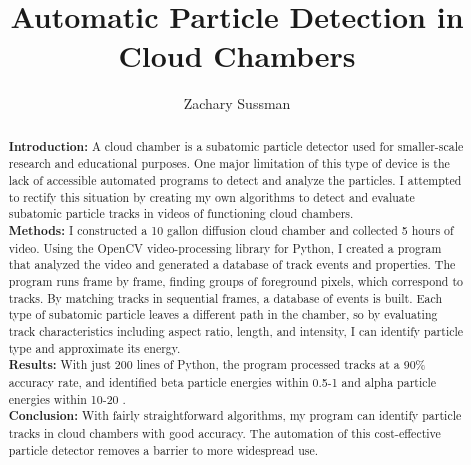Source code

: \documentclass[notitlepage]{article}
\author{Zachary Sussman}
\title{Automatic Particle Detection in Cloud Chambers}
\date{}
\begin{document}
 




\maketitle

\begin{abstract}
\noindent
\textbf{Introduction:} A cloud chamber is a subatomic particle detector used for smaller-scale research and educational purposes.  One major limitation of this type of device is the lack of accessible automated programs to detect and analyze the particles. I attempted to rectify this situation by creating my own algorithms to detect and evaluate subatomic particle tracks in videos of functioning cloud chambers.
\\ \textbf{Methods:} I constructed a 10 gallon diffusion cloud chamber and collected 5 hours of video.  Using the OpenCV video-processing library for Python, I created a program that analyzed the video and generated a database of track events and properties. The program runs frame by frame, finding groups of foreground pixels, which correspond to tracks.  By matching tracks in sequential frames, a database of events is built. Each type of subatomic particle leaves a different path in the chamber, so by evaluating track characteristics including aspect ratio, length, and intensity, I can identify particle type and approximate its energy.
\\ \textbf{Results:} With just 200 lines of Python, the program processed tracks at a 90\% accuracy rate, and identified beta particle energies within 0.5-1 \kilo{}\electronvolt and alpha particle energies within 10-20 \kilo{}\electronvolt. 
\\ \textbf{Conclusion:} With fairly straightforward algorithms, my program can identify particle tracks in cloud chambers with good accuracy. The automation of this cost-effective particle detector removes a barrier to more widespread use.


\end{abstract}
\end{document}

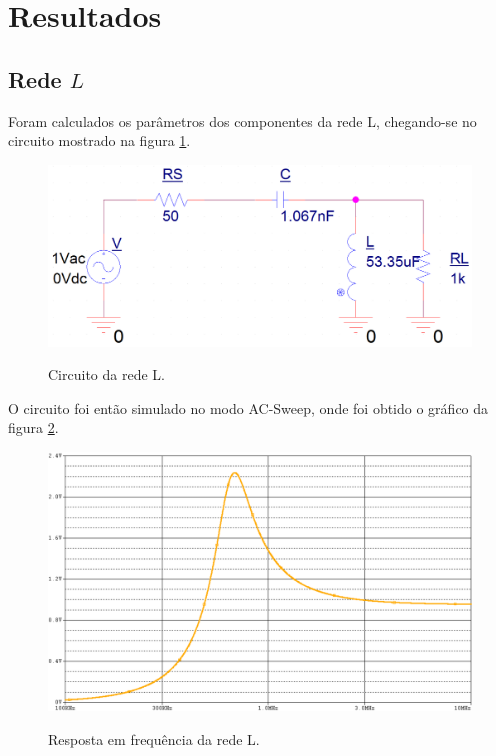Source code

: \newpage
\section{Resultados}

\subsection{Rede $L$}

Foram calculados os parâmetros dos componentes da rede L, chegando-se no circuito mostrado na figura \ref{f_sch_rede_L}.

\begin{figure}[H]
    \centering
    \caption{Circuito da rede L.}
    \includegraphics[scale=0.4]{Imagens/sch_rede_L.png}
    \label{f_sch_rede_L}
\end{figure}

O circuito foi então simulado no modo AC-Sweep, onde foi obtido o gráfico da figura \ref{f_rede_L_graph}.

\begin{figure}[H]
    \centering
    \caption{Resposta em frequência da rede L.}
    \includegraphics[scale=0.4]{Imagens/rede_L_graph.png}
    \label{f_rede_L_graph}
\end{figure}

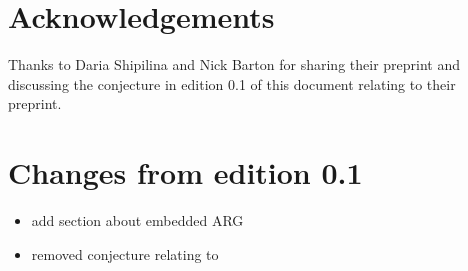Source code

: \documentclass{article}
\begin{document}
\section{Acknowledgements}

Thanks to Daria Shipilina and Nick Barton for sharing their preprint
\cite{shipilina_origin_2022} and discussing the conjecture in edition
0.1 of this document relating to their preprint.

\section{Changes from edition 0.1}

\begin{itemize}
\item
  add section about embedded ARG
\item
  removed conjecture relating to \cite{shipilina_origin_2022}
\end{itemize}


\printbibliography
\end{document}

++++++++++++++++++++

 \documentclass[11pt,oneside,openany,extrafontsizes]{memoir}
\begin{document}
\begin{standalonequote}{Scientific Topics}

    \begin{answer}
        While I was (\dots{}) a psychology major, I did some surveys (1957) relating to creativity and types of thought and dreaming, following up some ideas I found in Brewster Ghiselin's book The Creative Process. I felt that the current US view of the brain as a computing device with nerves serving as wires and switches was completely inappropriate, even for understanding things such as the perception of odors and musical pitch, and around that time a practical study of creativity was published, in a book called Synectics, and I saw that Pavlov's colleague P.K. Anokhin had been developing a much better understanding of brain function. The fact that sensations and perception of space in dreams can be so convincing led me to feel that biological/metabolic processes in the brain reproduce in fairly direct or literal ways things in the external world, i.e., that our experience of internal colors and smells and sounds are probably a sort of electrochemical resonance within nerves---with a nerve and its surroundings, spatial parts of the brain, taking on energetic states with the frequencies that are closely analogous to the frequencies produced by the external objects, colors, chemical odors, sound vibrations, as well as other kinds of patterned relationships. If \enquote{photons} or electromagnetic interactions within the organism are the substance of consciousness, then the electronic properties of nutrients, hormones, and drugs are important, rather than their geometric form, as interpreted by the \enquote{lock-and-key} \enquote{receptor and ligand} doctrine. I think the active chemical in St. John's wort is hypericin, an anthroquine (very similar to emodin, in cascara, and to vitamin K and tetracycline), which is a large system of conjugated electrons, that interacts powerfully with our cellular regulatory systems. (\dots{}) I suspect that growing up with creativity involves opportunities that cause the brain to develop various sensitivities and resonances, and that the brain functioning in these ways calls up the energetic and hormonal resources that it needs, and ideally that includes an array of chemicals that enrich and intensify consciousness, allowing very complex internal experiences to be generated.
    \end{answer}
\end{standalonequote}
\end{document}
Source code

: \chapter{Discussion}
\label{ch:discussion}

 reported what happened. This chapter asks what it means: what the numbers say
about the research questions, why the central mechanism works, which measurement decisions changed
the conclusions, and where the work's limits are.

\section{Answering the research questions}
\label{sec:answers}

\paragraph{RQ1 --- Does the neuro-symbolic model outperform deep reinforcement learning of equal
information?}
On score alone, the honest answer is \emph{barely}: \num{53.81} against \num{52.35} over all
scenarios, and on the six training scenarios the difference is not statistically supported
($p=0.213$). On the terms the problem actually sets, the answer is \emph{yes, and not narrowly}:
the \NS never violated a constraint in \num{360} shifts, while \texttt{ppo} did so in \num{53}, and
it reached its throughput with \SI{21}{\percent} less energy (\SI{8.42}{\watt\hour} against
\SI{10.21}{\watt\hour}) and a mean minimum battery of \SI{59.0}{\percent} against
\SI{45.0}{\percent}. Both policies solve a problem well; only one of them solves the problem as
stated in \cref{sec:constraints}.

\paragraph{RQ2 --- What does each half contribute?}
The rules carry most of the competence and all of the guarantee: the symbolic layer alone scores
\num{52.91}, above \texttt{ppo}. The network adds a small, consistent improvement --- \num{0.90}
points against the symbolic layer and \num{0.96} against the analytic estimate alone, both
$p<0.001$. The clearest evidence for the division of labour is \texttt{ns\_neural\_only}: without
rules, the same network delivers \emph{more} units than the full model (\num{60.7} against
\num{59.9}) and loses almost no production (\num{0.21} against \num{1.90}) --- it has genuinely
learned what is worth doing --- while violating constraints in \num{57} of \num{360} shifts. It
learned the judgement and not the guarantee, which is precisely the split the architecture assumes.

++++++++++++++++++++

## PROMPT
The response should hold exactly the lines starting at the line with "scenarios, and on" and ending at the line with "points against the", and no other line of the material above.

## ANSWER TO THIS TASK
scenarios, and on the six training scenarios the difference is not statistically supported
($p=0.213$). On the terms the problem actually sets, the answer is \emph{yes, and not narrowly}:
the \NS never violated a constraint in \num{360} shifts, while \texttt{ppo} did so in \num{53}, and
it reached its throughput with \SI{21}{\percent} less energy (\SI{8.42}{\watt\hour} against
\SI{10.21}{\watt\hour}) and a mean minimum battery of \SI{59.0}{\percent} against
\SI{45.0}{\percent}. Both policies solve a problem well; only one of them solves the problem as
stated in \cref{sec:constraints}.

\paragraph{RQ2 --- What does each half contribute?}
The rules carry most of the competence and all of the guarantee: the symbolic layer alone scores
\num{52.91}, above \texttt{ppo}. The network adds a small, consistent improvement --- \num{0.90}
points against the symbolic layer and \num{0.96} against the analytic estimate alone, both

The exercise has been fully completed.